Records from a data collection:
____

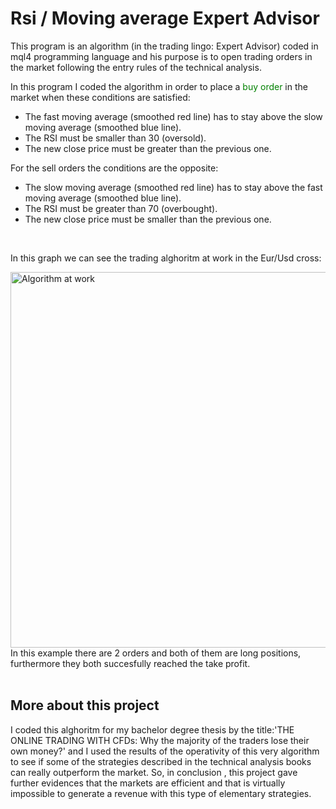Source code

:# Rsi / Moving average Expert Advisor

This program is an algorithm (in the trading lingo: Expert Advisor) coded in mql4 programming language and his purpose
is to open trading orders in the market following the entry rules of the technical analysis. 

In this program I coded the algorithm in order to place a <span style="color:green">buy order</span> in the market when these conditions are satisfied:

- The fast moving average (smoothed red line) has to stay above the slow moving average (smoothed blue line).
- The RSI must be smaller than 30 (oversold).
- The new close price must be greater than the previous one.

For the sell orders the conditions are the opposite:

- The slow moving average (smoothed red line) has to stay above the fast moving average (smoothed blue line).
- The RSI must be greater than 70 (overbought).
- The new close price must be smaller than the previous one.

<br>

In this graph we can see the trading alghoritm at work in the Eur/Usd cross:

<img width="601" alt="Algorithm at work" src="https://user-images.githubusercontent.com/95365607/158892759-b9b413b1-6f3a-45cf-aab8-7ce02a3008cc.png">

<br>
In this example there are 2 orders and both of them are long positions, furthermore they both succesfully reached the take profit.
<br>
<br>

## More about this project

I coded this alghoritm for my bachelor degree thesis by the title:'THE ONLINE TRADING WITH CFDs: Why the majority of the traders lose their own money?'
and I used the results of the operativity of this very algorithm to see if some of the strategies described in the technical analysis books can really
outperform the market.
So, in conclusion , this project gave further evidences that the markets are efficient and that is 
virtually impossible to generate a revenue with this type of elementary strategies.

____

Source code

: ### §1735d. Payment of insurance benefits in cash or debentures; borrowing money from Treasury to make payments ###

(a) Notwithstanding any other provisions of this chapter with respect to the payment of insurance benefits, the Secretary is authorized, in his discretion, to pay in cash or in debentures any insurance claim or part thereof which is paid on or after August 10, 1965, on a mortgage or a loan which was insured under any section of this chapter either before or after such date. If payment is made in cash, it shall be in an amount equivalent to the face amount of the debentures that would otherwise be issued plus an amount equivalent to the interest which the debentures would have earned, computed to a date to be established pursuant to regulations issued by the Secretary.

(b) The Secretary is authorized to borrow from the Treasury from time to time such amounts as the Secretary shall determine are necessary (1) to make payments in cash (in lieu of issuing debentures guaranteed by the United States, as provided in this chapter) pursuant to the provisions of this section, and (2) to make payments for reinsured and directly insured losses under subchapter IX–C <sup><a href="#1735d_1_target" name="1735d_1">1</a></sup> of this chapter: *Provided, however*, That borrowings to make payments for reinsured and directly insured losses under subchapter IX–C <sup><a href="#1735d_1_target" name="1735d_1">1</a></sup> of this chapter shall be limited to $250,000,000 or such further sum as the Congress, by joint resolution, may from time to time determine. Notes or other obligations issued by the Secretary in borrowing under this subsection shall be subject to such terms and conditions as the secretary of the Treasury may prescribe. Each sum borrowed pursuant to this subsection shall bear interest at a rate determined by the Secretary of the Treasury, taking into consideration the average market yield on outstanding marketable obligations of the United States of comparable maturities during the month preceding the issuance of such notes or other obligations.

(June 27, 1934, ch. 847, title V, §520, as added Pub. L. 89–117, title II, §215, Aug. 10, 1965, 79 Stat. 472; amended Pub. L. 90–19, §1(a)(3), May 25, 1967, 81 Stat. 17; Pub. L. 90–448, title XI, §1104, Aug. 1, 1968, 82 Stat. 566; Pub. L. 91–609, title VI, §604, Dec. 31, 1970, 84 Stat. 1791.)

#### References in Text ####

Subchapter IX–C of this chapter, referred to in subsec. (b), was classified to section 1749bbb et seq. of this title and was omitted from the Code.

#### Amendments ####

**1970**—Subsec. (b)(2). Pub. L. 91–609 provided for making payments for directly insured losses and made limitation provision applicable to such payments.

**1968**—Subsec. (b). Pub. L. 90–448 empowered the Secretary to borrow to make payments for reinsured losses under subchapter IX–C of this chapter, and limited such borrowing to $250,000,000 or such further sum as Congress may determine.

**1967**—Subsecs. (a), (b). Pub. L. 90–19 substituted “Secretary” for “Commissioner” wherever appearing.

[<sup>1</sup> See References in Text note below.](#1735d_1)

____

TASK GOAL:
Pull out every line of the entries that includes the word "analysis".

RESULT:
is to open trading orders in the market following the entry rules of the technical analysis. 
and I used the results of the operativity of this very algorithm to see if some of the strategies described in the technical analysis books can really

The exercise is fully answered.